Friday, December 12, 2008

The notion of right and wrong

This notion of right and wrong is one question that can always present a thinking mind with many dilemmas. Is there something like right or wrong in absolute terms or its just that what the majority believes is right becomes right. How to define fairness and where to incorporate fairness, in the rules or in the end result.

Recently while studying ethics and professional standards for financial markets I came across this beautiful idea which tries to explain this notion. I will try to state the idea here
First thing you need to do is find the system which gets affected by the action concerned. The system here refers to components from all aspects including economics, society, nature everything. Next define the working efficiency of your system. Now you have a very simple rule to judge any action. If that action reduces the working efficiency of the system, it is wrong and should not be practiced. Try to think of some practical applications with this idea, you will love it.


But the problem is not solved. Defining the efficiency is what will hunt you now.

Wednesday, November 19, 2008

A lover's dilemma

Every one has his own definition for love, but we can list some common attributes every one would agree to. When u love someone u just like the person so much that his/her very presence fills u with a magical energy wave. There is no limit to your happiness, and you are ready to face anything that comes your way. Love gives you an amazing strength to face anything.
But when you love someone your happiness is more related with the other person(the one u love) more than it is with u. U will happy if he/she is happy and sad if he/she is sad and u will do anything to make him/her happy and that in turn will make u happy.
But suppose that the person u love does not like you and in fact gets sort of uncomfortable with your presence. No matter how much happy u are in his/her presence u know that it makes the one u love unhappy.
Would you stay away from the very person you want to be with the most?

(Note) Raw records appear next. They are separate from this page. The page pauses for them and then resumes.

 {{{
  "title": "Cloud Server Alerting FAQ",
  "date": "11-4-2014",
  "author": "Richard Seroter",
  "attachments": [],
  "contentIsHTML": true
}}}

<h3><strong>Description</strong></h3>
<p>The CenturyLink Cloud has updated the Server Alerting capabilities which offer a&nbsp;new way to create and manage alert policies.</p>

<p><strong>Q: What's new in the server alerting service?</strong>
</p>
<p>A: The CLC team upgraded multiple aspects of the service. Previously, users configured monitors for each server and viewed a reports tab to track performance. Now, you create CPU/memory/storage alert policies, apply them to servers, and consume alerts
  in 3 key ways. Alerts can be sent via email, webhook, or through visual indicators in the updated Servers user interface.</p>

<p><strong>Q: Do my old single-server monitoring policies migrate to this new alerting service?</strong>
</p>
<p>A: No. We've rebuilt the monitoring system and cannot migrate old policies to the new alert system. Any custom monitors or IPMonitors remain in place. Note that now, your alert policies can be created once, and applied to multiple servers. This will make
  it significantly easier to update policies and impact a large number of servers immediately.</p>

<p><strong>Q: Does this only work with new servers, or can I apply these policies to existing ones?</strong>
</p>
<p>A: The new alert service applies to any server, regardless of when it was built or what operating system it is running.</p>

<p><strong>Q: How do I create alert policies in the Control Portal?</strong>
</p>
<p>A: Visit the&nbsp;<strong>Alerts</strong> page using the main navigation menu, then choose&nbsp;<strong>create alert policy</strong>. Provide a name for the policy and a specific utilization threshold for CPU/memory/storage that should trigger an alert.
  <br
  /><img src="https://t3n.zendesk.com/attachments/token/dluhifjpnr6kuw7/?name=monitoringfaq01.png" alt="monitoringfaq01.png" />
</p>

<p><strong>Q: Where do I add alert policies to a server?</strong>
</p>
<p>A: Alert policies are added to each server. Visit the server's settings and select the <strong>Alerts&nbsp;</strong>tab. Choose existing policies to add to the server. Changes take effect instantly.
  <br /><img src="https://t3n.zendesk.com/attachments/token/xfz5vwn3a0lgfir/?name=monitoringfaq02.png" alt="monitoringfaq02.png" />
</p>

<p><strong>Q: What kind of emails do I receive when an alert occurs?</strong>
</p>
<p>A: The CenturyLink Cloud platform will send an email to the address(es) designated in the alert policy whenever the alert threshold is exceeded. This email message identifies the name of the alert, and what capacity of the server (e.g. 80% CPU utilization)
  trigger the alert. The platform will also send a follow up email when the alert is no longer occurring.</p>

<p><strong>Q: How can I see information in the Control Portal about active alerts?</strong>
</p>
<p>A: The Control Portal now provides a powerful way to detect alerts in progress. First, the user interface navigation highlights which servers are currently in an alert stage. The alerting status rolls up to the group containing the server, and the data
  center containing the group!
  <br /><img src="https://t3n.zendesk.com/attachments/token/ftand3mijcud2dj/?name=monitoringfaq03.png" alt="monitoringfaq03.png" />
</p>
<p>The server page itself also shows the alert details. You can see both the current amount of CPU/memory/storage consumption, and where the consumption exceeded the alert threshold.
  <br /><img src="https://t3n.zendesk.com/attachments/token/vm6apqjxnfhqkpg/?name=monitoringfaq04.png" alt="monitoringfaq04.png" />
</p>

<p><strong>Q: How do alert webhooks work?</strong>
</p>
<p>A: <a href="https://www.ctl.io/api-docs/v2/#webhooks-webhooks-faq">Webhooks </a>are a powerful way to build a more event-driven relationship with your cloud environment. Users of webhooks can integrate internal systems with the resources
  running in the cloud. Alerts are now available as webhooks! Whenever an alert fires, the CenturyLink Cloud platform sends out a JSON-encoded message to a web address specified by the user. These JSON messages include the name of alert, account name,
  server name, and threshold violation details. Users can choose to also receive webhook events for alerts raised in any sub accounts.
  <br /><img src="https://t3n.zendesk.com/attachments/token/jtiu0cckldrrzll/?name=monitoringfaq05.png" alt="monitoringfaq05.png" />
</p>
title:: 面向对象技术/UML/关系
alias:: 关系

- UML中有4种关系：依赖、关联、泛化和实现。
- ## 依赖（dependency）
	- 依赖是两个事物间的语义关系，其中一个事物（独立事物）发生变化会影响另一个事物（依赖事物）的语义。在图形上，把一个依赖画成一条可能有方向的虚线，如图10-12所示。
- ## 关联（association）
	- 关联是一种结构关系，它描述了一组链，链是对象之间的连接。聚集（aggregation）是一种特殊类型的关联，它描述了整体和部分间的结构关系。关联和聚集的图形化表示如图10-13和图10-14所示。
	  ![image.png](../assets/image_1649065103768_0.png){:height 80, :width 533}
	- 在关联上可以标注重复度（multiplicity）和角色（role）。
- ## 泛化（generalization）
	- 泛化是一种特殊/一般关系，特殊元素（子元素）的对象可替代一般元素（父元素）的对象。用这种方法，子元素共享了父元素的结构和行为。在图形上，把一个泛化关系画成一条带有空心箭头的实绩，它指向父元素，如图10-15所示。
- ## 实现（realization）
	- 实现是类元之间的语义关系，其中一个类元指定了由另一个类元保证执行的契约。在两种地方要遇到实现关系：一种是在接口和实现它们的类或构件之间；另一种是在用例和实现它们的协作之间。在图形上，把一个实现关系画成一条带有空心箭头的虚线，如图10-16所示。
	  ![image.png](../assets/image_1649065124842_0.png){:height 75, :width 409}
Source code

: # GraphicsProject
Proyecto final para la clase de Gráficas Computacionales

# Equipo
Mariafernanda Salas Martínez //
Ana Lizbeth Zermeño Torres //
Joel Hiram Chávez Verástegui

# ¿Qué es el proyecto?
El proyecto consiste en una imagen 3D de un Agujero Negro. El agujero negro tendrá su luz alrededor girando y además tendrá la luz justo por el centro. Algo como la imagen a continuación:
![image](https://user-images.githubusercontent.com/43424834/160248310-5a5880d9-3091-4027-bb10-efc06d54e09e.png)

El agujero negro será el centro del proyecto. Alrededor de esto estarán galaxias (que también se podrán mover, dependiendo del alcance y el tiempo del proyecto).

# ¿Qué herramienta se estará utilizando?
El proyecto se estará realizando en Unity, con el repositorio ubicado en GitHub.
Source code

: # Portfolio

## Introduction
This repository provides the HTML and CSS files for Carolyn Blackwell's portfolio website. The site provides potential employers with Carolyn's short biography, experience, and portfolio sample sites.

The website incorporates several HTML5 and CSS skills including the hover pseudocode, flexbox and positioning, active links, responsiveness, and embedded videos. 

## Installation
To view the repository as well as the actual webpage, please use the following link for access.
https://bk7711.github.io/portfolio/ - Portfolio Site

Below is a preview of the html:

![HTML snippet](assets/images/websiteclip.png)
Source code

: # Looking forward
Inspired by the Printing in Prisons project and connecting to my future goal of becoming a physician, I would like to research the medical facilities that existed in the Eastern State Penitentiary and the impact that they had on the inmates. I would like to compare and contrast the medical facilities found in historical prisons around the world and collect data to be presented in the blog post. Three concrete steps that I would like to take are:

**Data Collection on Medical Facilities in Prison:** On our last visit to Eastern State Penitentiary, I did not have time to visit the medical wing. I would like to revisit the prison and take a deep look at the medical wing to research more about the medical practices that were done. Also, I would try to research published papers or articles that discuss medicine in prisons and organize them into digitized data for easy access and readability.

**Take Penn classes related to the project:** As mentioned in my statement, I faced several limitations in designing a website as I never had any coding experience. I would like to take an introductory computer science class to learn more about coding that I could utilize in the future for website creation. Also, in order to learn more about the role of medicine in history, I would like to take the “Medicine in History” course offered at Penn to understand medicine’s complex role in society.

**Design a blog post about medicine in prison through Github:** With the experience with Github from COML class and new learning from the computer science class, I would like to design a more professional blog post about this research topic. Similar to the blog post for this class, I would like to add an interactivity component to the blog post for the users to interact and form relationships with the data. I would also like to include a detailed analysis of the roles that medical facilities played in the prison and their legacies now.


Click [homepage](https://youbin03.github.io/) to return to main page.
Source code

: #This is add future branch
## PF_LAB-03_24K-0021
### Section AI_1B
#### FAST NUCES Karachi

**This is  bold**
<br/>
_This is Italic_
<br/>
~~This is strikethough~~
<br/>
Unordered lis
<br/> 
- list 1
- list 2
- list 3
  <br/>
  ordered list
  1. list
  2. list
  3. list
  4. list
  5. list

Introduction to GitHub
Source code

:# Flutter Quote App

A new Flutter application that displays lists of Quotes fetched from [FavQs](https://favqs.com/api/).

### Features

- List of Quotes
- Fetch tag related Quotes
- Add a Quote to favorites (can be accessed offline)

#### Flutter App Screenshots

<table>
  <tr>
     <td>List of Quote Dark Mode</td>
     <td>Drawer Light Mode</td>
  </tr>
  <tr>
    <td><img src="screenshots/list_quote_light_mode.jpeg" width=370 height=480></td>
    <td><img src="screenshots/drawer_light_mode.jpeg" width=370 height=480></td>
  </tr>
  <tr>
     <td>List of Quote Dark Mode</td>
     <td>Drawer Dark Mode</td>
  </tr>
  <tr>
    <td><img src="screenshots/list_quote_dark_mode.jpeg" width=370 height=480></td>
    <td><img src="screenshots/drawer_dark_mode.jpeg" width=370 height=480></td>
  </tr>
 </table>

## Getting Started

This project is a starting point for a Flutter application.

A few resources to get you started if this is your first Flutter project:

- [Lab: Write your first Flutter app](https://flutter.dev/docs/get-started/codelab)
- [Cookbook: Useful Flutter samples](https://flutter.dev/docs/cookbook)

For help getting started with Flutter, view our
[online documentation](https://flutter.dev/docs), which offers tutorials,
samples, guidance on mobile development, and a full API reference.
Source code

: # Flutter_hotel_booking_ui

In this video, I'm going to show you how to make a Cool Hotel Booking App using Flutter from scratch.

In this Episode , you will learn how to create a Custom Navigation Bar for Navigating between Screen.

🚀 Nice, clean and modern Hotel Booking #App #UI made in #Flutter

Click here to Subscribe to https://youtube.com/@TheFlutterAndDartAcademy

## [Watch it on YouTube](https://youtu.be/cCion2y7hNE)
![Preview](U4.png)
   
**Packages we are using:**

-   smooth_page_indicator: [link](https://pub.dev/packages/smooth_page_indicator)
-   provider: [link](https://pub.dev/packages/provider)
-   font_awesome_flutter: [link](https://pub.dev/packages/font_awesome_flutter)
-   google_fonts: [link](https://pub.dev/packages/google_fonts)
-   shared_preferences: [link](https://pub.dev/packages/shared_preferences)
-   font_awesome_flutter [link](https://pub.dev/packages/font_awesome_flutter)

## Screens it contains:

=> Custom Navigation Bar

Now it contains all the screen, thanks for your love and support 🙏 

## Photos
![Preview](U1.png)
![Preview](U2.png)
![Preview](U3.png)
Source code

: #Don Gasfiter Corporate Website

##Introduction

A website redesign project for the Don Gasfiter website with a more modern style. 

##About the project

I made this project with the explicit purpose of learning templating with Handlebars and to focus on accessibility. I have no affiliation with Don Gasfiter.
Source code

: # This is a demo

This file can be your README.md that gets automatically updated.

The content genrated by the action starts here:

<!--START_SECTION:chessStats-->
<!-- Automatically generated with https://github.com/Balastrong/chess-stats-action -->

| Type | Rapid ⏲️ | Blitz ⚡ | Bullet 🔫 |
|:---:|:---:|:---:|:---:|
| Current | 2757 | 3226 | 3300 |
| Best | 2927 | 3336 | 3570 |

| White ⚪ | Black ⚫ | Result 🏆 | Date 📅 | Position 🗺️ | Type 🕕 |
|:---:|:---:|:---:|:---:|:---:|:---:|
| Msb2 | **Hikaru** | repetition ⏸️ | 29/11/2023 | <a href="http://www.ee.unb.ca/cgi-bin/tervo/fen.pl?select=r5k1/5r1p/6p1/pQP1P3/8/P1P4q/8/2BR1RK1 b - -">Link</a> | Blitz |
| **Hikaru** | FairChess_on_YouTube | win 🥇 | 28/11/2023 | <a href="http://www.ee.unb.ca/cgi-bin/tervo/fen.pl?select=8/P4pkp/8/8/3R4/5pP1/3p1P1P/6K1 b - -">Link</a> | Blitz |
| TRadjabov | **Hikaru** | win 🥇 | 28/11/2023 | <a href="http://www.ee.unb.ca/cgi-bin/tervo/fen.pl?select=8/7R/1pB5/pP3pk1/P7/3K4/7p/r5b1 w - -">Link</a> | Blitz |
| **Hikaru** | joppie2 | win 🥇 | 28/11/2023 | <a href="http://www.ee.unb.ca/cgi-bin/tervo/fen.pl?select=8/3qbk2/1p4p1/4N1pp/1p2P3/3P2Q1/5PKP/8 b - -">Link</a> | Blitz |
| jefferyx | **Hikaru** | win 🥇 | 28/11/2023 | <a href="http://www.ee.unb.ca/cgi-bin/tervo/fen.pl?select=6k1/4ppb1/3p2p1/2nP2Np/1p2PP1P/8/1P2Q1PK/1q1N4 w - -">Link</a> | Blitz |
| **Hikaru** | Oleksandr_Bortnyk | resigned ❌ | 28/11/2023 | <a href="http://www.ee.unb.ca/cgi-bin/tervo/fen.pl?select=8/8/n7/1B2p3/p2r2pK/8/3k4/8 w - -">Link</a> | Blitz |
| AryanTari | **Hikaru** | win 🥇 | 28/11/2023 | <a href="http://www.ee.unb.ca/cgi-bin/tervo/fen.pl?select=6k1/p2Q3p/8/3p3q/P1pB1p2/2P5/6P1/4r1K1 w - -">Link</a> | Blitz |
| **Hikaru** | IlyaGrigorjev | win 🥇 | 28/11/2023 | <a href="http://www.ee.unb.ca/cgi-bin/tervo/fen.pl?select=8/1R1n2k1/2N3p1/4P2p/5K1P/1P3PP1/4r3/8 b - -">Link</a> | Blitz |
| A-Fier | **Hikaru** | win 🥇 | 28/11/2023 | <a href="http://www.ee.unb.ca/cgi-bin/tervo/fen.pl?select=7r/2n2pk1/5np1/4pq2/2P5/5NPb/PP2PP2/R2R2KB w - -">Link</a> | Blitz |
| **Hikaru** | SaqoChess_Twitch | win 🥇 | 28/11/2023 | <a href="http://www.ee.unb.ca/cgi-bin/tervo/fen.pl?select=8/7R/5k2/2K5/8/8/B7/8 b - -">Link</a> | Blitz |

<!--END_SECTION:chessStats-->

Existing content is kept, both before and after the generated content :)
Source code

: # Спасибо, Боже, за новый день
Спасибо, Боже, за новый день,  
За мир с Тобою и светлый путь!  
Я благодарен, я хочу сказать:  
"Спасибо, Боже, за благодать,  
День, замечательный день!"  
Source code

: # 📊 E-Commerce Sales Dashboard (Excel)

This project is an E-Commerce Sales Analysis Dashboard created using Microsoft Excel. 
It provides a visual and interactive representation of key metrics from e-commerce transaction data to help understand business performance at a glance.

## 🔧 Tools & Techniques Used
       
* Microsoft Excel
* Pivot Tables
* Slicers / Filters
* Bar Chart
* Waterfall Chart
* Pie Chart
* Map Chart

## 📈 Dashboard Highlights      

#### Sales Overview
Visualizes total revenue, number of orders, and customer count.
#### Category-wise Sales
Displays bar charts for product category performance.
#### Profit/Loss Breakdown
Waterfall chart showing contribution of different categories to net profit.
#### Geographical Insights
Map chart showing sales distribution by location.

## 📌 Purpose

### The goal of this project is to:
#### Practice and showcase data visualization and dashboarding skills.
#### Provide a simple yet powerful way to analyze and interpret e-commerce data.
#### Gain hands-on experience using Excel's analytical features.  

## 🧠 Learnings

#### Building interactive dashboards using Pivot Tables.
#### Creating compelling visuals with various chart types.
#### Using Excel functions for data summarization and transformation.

Tuesday, November 18, 2008

Philosophy

The best thing about philosophy is that it is not right or wrong. It is just philosophy.
Take for example "Tomorrow never dies".......if u wonder why u can get so many interpretations
1. there is always hope there is always a new beginning there is always tomorrow.
2. every time u say i will do it tomorrow, but that tomorrow will never come
So many different philosophies that revolve around some basic ideas and all find their followers.
Enough of philosophy but as far as tomorrow is concerned I would quote one my sayings(not so famous yet)
"Tomorrow never dies, so do it before today does"
Always live up to peoples expectations, but never expect anything from anyone. Seems tough! but it is the key to happiness. No one can ever hurt you until let him/her do so and when you start building expectations you are creating an opportunity for the same. I think this is what is called "detached attachment".
"But how can i not expect things from anyone?" .....good question. After all we are all social beings and live in harmony with each other. One cannot do everything by himself and should not. The point is when someone does good to you be thank full but when some one is not good to you don't complain(of course unless someone harms you). But don't take it to for. You will always find people around you who would be worth expecting from. They would be there for you in all your good and bad times. Those are the bestest people in the world, they are the greatest gift life has given to you, your best buddies. Never ever let them go.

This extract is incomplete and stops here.